Study material: Begin

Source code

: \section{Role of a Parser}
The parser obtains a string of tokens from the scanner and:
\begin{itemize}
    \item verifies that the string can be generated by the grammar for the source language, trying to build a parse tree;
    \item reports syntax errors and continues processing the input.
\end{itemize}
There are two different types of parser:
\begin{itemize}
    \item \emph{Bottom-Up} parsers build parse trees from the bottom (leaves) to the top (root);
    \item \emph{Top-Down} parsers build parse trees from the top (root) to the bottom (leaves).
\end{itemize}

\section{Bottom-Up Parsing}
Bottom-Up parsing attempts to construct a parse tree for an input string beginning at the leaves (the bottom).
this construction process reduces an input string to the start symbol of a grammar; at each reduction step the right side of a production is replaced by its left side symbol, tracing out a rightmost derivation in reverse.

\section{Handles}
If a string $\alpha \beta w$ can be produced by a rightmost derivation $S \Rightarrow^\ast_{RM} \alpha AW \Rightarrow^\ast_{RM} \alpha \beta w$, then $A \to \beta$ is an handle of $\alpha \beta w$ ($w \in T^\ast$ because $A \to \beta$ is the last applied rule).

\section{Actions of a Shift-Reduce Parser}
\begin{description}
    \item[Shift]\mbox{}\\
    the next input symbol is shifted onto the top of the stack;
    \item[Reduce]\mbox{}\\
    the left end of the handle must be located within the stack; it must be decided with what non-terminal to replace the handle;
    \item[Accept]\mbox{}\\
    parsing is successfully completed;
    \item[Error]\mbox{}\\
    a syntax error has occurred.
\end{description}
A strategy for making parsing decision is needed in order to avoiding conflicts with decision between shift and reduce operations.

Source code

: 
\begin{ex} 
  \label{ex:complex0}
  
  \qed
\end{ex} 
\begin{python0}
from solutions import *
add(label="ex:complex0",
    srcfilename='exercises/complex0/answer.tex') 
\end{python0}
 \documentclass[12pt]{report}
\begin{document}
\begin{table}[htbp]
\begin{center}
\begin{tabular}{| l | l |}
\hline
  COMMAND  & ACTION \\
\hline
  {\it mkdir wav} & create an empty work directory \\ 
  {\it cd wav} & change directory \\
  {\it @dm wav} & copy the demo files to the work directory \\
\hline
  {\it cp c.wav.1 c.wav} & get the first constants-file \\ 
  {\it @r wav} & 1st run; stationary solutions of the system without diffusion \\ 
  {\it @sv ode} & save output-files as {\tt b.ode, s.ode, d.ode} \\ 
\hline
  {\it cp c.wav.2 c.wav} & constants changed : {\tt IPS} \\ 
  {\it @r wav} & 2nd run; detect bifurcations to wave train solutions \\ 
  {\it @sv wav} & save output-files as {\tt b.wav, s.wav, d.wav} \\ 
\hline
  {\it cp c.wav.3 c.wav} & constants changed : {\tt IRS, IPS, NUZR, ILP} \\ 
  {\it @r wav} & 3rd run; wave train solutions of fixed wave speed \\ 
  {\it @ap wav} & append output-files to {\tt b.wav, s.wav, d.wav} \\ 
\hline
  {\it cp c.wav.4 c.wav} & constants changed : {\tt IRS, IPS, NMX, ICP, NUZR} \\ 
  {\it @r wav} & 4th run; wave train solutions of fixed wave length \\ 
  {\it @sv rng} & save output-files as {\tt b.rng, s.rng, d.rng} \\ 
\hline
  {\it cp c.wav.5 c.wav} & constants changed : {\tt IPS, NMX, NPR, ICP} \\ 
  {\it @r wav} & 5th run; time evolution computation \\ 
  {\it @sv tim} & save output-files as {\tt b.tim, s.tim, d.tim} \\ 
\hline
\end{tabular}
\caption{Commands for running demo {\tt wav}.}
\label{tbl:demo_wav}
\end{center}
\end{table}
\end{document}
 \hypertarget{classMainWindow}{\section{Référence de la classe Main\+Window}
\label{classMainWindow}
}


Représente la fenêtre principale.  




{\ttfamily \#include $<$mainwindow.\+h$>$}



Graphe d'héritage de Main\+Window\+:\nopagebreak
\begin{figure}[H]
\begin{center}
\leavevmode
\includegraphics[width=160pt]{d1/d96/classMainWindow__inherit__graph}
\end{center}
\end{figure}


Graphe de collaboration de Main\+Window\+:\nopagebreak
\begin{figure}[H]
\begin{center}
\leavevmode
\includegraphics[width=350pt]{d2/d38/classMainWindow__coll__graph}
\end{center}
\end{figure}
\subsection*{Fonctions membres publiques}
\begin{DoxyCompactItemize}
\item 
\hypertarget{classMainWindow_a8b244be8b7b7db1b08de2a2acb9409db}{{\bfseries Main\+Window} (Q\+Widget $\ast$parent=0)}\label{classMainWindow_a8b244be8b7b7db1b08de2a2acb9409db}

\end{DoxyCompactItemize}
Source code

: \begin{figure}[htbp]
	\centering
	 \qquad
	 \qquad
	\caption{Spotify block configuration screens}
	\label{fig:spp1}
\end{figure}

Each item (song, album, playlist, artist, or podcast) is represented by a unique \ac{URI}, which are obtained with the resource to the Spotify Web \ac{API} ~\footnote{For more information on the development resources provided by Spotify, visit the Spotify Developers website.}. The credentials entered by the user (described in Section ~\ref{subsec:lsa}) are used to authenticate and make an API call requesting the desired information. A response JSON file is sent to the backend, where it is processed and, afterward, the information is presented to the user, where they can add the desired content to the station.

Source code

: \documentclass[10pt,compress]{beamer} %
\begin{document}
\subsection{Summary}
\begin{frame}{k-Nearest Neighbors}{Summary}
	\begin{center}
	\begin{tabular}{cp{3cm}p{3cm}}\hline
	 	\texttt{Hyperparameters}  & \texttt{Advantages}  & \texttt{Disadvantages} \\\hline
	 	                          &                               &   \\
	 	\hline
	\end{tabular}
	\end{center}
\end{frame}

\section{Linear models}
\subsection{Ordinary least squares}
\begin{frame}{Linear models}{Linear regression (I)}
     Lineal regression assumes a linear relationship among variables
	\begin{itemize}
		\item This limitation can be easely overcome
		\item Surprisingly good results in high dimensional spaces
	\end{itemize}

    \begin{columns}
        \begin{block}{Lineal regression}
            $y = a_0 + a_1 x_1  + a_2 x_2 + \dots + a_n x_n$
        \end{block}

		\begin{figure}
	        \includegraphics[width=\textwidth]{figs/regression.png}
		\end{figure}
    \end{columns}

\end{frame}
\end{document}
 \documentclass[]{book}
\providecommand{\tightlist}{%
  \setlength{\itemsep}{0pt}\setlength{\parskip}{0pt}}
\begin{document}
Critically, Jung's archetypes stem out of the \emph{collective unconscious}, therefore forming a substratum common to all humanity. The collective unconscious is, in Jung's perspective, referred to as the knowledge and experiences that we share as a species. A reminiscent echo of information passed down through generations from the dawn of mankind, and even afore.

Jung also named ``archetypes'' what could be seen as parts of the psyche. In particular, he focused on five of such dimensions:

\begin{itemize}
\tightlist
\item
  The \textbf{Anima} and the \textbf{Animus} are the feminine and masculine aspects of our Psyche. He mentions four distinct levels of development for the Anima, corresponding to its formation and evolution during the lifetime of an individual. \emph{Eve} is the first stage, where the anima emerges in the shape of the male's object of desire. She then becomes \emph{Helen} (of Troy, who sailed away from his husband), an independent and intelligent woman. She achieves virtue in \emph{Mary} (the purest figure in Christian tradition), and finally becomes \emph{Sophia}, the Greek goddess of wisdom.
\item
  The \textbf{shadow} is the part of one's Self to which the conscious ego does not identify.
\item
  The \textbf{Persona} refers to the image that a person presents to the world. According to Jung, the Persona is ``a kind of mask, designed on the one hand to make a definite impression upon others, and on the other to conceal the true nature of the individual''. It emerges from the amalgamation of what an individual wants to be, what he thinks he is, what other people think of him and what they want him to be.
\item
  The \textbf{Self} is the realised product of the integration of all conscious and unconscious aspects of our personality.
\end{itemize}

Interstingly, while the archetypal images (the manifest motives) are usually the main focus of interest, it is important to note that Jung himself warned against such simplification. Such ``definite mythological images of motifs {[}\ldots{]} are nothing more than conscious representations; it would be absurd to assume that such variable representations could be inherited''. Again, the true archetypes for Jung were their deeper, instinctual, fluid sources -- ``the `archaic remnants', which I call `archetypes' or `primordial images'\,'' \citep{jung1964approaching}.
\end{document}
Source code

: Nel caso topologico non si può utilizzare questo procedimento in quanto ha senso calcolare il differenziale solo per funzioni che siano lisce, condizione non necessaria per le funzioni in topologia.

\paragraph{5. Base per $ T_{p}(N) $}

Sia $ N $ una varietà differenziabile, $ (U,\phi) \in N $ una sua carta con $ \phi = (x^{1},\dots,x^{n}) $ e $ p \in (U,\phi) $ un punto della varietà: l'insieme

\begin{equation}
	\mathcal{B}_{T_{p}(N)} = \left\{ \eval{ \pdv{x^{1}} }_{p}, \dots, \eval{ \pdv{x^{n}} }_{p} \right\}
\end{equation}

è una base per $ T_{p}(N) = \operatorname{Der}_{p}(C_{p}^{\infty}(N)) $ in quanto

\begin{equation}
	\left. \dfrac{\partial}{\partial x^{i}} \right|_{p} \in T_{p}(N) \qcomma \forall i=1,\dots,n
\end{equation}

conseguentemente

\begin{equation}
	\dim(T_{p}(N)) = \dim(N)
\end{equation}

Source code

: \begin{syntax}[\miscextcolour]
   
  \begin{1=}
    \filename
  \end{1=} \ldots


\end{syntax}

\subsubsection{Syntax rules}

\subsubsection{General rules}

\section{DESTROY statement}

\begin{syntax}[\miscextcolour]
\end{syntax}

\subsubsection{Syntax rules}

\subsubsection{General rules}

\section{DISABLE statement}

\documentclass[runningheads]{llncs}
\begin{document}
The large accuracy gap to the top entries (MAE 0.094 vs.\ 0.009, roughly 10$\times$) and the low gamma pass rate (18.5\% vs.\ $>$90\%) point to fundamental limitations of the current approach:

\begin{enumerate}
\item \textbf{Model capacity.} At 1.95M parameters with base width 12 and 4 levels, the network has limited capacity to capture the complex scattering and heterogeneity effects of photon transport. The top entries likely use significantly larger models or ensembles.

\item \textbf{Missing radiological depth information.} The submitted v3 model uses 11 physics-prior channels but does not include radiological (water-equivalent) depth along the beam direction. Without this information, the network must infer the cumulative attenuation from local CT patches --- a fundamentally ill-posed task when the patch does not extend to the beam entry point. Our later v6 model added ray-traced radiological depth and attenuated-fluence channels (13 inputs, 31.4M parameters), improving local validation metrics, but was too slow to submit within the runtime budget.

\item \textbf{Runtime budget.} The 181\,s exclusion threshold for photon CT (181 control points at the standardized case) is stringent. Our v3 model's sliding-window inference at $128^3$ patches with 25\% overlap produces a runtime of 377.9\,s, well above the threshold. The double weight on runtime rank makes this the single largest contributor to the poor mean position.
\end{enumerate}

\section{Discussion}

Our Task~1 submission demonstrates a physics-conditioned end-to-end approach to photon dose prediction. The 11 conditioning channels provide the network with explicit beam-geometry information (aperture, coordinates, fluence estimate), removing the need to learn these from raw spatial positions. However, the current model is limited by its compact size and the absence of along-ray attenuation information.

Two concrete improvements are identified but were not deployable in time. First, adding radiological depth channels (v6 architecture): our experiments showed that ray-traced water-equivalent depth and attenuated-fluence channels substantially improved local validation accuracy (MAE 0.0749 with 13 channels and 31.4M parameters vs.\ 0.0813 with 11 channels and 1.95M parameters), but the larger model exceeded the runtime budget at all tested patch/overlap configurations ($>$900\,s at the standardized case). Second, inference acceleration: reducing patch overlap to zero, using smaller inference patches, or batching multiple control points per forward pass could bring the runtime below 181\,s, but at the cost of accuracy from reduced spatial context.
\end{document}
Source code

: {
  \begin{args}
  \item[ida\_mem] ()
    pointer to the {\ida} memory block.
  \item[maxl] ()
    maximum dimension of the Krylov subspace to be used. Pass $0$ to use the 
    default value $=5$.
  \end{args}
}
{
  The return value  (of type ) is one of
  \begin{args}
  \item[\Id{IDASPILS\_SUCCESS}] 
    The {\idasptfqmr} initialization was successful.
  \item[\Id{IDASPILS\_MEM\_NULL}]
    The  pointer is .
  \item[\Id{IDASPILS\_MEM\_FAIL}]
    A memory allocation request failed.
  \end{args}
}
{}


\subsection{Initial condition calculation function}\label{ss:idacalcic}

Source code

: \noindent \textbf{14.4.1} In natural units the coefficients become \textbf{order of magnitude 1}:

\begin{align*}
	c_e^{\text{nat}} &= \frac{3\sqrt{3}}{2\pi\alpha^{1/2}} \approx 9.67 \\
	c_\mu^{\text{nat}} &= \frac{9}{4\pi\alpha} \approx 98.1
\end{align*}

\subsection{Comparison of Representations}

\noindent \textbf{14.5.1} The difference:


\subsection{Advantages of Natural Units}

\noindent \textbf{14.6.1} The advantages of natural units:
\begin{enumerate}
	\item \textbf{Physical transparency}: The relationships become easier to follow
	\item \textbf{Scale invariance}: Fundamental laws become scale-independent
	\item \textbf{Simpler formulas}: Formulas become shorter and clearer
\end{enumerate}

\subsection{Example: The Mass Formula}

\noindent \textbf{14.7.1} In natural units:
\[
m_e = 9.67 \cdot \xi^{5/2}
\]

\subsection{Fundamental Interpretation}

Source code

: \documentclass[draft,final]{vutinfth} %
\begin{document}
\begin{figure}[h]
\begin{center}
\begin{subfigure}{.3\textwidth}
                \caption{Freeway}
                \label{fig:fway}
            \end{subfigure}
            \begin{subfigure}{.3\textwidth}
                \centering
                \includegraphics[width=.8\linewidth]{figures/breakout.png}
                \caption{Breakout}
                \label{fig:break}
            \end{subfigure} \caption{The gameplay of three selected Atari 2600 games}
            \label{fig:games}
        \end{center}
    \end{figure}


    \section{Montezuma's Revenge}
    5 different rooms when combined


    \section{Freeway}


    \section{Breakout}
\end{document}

Study material: End

» **What you will do**: Which lines run from the one containing "shorter and clearer" to the end of the entries above? Print them exactly, both ends included, and nothing else.

» **Answer to the problem**:
	\item \textbf{Simpler formulas}: Formulas become shorter and clearer
\end{enumerate}

\subsection{Example: The Mass Formula}

\noindent \textbf{14.7.1} In natural units:
\[
m_e = 9.67 \cdot \xi^{5/2}
\]

\subsection{Fundamental Interpretation}

Source code

: \documentclass[draft,final]{vutinfth} %
\begin{document}
\begin{figure}[h]
\begin{center}
\begin{subfigure}{.3\textwidth}
                \caption{Freeway}
                \label{fig:fway}
            \end{subfigure}
            \begin{subfigure}{.3\textwidth}
                \centering
                \includegraphics[width=.8\linewidth]{figures/breakout.png}
                \caption{Breakout}
                \label{fig:break}
            \end{subfigure} \caption{The gameplay of three selected Atari 2600 games}
            \label{fig:games}
        \end{center}
    \end{figure}


    \section{Montezuma's Revenge}
    5 different rooms when combined


    \section{Freeway}


    \section{Breakout}
\end{document}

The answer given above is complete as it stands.